Alignment with Human Preference

Against the Vision Arena human-preference leaderboard, PerceptionRubrics shows the strongest alignment among compared captioning benchmarks, achieving a Pearson 0.916 and a perfect Spearman 1.000 rank correlation. In contrast, DOCCI and DetailCaps assign nearly indistinguishable (or even anti-correlated) scores to models with markedly different human ratings.

Human alignment
Fig 5: Human alignment. Benchmark score vs. Vision Arena Elo across overlapping models. PerceptionRubrics correlates most strongly with human preference.

Resistance to Length Bias

Caption length exhibits a negligible relationship with PerceptionRubrics scores, indicating the metric rewards precise, verifiable perception rather than verbosity.

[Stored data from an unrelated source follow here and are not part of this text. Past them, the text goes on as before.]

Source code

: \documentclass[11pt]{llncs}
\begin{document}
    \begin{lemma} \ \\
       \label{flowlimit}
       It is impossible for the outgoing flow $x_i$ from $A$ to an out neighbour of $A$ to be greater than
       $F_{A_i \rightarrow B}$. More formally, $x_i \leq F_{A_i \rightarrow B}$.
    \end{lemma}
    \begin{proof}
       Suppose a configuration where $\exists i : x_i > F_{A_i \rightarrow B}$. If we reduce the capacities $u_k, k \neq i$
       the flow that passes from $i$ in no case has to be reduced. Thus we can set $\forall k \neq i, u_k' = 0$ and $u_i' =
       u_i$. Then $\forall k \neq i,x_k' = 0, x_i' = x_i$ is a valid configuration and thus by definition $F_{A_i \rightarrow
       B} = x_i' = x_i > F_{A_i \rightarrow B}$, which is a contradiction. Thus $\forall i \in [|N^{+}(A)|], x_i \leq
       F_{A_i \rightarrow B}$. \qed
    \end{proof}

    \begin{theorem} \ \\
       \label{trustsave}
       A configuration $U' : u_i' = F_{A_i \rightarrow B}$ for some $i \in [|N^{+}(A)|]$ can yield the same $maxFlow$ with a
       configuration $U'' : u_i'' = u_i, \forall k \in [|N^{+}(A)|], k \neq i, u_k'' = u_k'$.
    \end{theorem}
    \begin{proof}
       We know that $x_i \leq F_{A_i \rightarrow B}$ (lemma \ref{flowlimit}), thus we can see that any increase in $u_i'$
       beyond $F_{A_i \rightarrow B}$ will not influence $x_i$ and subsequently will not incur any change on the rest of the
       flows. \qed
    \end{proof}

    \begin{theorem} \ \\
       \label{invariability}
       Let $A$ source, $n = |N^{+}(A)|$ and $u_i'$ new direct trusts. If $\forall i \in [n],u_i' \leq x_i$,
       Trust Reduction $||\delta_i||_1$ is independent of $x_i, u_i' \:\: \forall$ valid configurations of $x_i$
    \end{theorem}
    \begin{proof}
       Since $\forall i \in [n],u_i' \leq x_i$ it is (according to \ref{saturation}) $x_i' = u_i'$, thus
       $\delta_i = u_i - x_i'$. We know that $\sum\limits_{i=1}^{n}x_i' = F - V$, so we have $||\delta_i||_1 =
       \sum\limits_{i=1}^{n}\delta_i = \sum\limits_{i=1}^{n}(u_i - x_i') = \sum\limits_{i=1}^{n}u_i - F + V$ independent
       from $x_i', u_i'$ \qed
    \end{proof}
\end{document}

Length bias Gemini Length bias Kimi
Fig 6: Length bias. Score vs. response word count for representative models.

Evaluation Robustness & Rubric Coverage

Swapping the judge model preserves the ranking order, and evaluation stability improves monotonically as rubric coverage increases—confirming the robustness of both the rubric-generation pipeline and the resulting metric to judge choice and sampling variability.

Judge robustness Rubric coverage vs stability
Fig 7: (Left) Consistent rankings under different judges. (Right) Stability improves with rubric coverage.